A thorough examination also actively seeks alternative diagnoses — the goal is to find the correct cause of symptoms, not simply to confirm TOS.

Investigations
Investigations are used to support the diagnosis, identify structural risk factors, exclude mimics, and detect vascular TOS where suspected. A normal standard investigation does not necessarily exclude neurogenic TOS.
Cervicothoracic Radiograph
Can show a cervical rib, elongated C7 transverse process, anomalous first rib or other bony abnormality that may contribute to compression.
MRI Cervical Spine
May be used to exclude cervical disc prolapse, foraminal stenosis or other cervical causes of arm symptoms.
MRI Shoulder
Helpful when symptoms suggest rotator cuff disease, instability, labral pathology or other local shoulder conditions.
MRI Neurography or Brachial Plexus Imaging
Specialist imaging may help in selected cases but is not required for every patient.
Nerve Conduction Studies and EMG
Can help exclude carpal tunnel syndrome, cubital tunnel syndrome, cervical radiculopathy and other nerve disorders. In true neurogenic TOS, detailed testing may include medial antebrachial cutaneous sensory studies and assessment of lower brachial plexus muscles. A normal test does not necessarily exclude neurogenic TOS.
Vascular Imaging
Duplex ultrasound, CT angiography, MR angiography or venography are particularly important when venous or arterial TOS is suspected, especially where there is swelling, colour change, vascular compromise or thrombosis.
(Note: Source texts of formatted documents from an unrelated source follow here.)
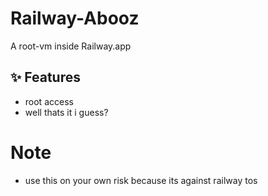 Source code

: # Railway-Abooz

A root-vm inside Railway.app
## ✨ Features

- root access
- well thats it i guess?

# Note

- use this on your own risk because its against railway tos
Conditions That Can Mimic TOS
Many conditions can resemble thoracic outlet syndrome. A good assessment actively looks for these, rather than assuming all arm symptoms are TOS.
Nerve Conditions
  • Cervical radiculopathy
  • Carpal tunnel syndrome
  • Cubital tunnel syndrome
  • Ulnar neuropathy
  • Brachial neuritis
  • Peripheral nerve tumour
  • Peripheral neuropathy
Shoulder and Musculoskeletal
  • Rotator cuff disease
  • Shoulder instability
  • Frozen shoulder
  • Chronic neck and shoulder pain
Other Conditions
  • Complex regional pain syndrome
  • Vascular disease
  • Chronic pain syndromes
Initial Management: Conservative Treatment
Most patients with suspected neurogenic TOS should start with conservative treatment unless there are urgent vascular signs or progressive neurological deficits.
Physiotherapy Focus Areas
The cornerstone of treatment is structured physiotherapy, ideally delivered by a therapist familiar with thoracic outlet syndrome.
Posture and Scapular Control
Addressing shoulder girdle position and movement patterns that contribute to compression.
Strengthening and Flexibility
Shoulder girdle strengthening, scalene and pectoralis minor flexibility, and breathing mechanics.
Neural Mobility and Graded Return
Neural mobilisation techniques and graded return to activity, with ergonomic changes and avoidance of sustained provocative positions early in rehabilitation.
Adjunctive Treatment
Adjunctive treatment may include:
  • Simple analgesia
  • Anti-inflammatory medication where appropriate
  • Neuropathic pain medication
  • Pacing strategies
  • Support for sleep, work and activity modification


When to See a Specialist
Specialist assessment is appropriate when symptoms are persistent, severe, diagnostically unclear, progressive or function-limiting.
1
Persistent Symptoms
Symptoms have not improved despite appropriate physiotherapy, or the diagnosis remains uncertain after initial assessment.
2
Progressive Neurology
Progressive weakness or muscle wasting, or significant impact on work, sleep or daily function.
3
Normal Tests, Convincing Pattern
The patient has had multiple normal tests but a convincing clinical pattern consistent with neurogenic TOS.
4
Structural Abnormality
There is a cervical rib or structural abnormality identified on imaging.
5
Vascular Features
There are suspected vascular features, or the patient is being considered for injection, specialist imaging or surgery.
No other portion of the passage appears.